This week, we picked up a few new productivity habits from Jeff Bezos, Mark Zuckerberg, and Susan Wojcicki; learned what successful people do to make good decisions; and ditched a common three-word expression that may discourage some people from taking us seriously.
These are the stories you loved in Leadership for the week of August 6:
1. Productivity Secrets From Jeff Bezos, Mark Zuckerberg, Susan Wojcicki, And More
It’s no surprise that the most successful CEOs have adopted hacks and habits to help them stay on top of their game. While some of them–like dedicating time for “deep work” and kicking off the workday early–are common productivity practices, others might surprise you. For example, Mark Zuckerberg does not “eat the frog” first thing in the morning.
2. How Successful People Make Decisions Differently
It’s not just in your head: Successful people do make good decisions, and not just based on intuition (though that certainly plays a part). As Stephanie Vozza reports, the secret is in their method of evaluating choices. For one thing, it helps to recognize that the outcomes of some decisions have minimal consequences, and for another, it’s important to know whether you’re in the best frame of mind for deciding something in the first place.
3. This Three-Word Phrase Is Subtly Undermining Your Authority
Some things are just better left unsaid. One of them? “To be honest”–or variations of it, like “let me be frank” or “honestly.” Even if you have the best of intentions, it might send the wrong signal in certain business contexts. Here’s why, and how to expressions like this one.
4. This Is What Personality Tests From Apple, Microsoft, Facebook, Google, And Uber Employee Reveal About Gender Differences
After the Google memo broke last weekend, debate has raged as to whether biology, psychology, and personality traits can account for women’s lower representation in tech.

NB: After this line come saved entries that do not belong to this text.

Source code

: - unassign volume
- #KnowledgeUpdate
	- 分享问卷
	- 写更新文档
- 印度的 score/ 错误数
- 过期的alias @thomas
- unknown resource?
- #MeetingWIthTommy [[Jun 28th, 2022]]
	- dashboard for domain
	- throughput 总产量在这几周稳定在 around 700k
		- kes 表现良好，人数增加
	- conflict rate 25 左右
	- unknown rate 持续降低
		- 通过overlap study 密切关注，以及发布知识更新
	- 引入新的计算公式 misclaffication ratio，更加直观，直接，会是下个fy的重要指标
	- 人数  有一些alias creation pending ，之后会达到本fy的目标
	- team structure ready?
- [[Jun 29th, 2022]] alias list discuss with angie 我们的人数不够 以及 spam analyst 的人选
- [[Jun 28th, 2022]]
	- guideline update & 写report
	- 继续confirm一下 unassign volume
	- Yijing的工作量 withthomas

But when Good&Co analyzed personality tests at leading tech companies, it found no meaningful differences between male and female Googlers. At Uber, on the other hand–which is struggling with a work culture beset by discrimination allegations and worse–men ranked 32% more “socially assertive” than women employees. Perhaps culture has a bigger impact than biology.
5. This Startup Wants To Kill The “Mommy Track” Once And For All
Even in the age of remote work, it’s still sometimes taboo to ask for a flexible schedule. Some employees who risk it are punished by being taken out of the “career fast-track.” But startup Werk wants to change all that. Founded by two women previously in high powered careers, the company offers a job board that only lists jobs with a degree of flexibility–whether that’s location, hours, or “the ability to leave the office on short notice.” Also, those jobs all need to have a path to promotion, this way career advancement is never an open question.